L’estate sta finendo e il sole se ne va, ma c’è chi non ha nessuna intenzione di rinunciare all’abbronzatura. Per qualcuno la tintarella è una vera e propria droga. Docce solari, lettini, lampade e chi più ne ha più ne metta: l’abbronzatura artificiale sta prendendo sempre più piede, nonostante sia fortemente sconsigliata dai dermatologi di tutto il mondo. Negli Stati Uniti, il problema è diventato di rilevanza nazionale: sono trenta milioni gli americani che ricorrono alle lampade solari per mantenere viva l’abbronzatura in qualsiasi stagione dell’anno, oltre il 10% dell’intera popolazione.

  • Lettino solare
  • Abbronzarsi al mare
  • Rughe da raggi uv
  • Abbronzatura artificiale
  • Abbronzatura nel lettino solare

Tra questi sono 6 milioni quelli che le riviste specializzate chiamano “tanoressici”. Veri e propri “malati di abbronzatura”, che non perdono mai occasione per esporsi ai raggi ultravioletti artificiali. Il tanoressico non è mai soddisfatto della propria abbronzatura e, per sentirsi in pace con se stesso, deve ricorrere alle lampade pedissequamente. Per lui il rischio di sviluppare melanomi e altri tumori della pelle aumenta drasticamente: dopo i trentacinque anni le probabilità salgono di oltre il 75% rispetto a chi si espone ai raggi UV con moderazione. Oltre ai problemi più gravi, è noto da tempo che l’eccessiva esposizione alla luce dei lettini solari accelera anche l’invecchiamento della pelle, anticipando la comparsa delle rughe.

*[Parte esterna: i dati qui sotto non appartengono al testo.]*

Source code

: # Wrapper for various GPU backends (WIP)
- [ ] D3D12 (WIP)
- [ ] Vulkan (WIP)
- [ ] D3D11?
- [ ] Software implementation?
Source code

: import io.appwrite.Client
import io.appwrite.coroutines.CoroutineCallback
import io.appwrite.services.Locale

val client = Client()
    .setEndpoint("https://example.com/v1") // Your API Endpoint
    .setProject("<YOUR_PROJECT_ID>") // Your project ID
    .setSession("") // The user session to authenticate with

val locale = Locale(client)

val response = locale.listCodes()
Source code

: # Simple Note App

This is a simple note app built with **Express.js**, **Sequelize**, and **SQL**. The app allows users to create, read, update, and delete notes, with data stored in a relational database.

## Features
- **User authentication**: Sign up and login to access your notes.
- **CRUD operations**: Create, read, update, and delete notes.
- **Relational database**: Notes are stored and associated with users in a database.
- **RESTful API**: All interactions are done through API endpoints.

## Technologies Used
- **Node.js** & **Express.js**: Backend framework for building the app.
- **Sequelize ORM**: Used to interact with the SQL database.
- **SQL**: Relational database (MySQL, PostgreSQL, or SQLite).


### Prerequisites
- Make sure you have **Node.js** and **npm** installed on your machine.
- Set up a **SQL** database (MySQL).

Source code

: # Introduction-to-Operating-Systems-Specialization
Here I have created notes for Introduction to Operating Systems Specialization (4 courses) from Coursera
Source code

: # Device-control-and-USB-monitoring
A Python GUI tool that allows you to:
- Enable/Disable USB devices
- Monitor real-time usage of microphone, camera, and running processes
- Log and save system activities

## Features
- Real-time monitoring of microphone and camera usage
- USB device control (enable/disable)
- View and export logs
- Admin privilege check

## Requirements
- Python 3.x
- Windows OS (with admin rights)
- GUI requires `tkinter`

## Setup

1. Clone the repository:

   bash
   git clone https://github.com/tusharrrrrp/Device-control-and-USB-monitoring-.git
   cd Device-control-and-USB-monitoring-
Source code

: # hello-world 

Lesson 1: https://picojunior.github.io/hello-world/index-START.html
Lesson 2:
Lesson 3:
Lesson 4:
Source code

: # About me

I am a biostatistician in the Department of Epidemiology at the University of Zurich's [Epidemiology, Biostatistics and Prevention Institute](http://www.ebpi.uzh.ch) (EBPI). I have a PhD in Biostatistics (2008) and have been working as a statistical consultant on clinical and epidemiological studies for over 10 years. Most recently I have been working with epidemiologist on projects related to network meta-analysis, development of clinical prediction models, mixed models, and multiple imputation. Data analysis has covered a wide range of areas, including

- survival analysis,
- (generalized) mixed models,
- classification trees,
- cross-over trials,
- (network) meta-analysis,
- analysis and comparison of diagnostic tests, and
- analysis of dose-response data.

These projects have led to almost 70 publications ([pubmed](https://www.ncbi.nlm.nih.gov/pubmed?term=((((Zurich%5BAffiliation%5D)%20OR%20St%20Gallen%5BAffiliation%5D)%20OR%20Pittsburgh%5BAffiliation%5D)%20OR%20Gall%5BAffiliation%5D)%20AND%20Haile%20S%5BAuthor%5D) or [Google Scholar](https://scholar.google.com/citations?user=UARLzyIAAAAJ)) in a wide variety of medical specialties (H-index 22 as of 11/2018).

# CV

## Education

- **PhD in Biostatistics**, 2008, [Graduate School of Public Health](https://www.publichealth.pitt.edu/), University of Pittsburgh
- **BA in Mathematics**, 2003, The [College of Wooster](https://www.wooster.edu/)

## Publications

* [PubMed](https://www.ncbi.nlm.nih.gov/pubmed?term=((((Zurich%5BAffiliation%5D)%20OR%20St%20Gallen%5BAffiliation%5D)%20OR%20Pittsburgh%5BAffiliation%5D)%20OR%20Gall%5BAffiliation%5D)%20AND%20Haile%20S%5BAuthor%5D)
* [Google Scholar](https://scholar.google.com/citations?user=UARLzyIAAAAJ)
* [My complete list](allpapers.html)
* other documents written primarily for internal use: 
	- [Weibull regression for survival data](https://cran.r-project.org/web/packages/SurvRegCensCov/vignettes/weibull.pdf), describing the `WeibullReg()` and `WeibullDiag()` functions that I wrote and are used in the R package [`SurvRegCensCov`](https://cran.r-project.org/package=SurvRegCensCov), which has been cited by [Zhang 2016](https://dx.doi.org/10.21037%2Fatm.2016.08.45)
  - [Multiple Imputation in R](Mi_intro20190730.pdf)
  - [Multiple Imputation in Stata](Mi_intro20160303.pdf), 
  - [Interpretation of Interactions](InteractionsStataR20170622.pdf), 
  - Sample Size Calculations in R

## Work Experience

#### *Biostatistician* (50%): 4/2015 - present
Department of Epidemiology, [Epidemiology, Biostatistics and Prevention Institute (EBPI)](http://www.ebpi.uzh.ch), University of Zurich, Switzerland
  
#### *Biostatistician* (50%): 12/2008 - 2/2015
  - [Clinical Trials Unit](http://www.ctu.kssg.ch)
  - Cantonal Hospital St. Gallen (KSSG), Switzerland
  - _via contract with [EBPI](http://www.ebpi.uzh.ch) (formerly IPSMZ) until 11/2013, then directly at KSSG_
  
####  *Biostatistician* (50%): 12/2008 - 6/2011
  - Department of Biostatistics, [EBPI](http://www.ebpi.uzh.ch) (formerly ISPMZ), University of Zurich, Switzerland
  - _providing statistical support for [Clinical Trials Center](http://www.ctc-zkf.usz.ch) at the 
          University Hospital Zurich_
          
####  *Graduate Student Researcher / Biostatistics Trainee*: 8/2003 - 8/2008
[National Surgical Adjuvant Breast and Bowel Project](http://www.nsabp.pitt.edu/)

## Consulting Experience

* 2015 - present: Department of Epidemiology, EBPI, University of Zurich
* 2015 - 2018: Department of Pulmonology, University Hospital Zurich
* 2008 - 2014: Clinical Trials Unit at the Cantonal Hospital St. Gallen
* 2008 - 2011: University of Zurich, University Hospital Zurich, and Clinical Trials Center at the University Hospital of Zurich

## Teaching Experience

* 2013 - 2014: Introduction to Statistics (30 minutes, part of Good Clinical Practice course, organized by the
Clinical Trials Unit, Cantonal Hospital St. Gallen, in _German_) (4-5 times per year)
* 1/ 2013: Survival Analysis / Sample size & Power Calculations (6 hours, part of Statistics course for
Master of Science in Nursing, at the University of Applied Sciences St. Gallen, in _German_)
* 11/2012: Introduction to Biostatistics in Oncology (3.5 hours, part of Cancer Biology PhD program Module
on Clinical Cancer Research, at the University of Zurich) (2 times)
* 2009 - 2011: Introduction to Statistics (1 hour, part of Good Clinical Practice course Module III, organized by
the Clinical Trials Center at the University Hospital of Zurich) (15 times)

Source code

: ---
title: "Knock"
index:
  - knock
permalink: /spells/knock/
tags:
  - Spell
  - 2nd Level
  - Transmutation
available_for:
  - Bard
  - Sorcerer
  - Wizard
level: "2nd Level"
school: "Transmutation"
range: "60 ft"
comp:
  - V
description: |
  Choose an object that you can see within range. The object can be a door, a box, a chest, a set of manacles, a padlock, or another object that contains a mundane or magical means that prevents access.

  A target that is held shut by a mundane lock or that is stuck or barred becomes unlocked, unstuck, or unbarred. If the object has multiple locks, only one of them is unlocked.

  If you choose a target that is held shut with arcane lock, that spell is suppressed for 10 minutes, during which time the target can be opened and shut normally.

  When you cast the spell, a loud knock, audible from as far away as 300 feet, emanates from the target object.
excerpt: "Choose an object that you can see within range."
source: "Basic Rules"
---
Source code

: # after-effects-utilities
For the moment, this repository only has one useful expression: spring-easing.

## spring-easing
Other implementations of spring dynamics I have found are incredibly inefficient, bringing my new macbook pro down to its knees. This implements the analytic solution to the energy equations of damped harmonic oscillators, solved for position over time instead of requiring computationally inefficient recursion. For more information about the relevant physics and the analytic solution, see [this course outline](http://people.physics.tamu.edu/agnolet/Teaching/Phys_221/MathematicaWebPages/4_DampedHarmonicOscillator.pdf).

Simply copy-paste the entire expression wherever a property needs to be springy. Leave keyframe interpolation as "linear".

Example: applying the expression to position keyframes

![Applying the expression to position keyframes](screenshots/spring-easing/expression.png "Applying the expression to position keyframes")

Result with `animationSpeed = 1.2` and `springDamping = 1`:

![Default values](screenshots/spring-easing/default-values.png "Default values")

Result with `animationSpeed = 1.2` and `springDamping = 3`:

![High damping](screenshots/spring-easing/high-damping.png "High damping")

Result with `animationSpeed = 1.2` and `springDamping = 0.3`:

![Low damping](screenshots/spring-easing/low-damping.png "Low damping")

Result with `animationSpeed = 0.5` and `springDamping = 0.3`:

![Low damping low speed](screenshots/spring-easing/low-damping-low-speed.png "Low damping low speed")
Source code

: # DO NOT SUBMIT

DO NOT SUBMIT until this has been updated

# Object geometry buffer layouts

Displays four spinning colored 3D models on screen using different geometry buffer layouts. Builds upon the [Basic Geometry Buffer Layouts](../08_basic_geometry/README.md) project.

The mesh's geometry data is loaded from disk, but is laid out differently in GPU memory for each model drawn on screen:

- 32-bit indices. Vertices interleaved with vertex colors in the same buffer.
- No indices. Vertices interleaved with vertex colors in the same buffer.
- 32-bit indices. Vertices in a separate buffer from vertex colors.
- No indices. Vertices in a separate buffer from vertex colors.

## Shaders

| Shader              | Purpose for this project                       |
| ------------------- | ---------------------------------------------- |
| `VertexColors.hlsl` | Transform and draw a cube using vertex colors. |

Dopo aver dichiarato guerra a sigarette e trash food, l’Oms ha deciso di iniziare una nuova battaglia contro i solarium e gli altri centri specializzati per l’abbronzatura artificiale. Negli USA è già stato proposto un disegno di legge che prevede regole più restrittive che tutelino la salute anche del cliente meno informato. A quanto pare l’esposizione a lampade e lettini solari non potrà durare più di 20 minuti e sarà vietata ai ragazzi che abbiano meno di 18 anni di età.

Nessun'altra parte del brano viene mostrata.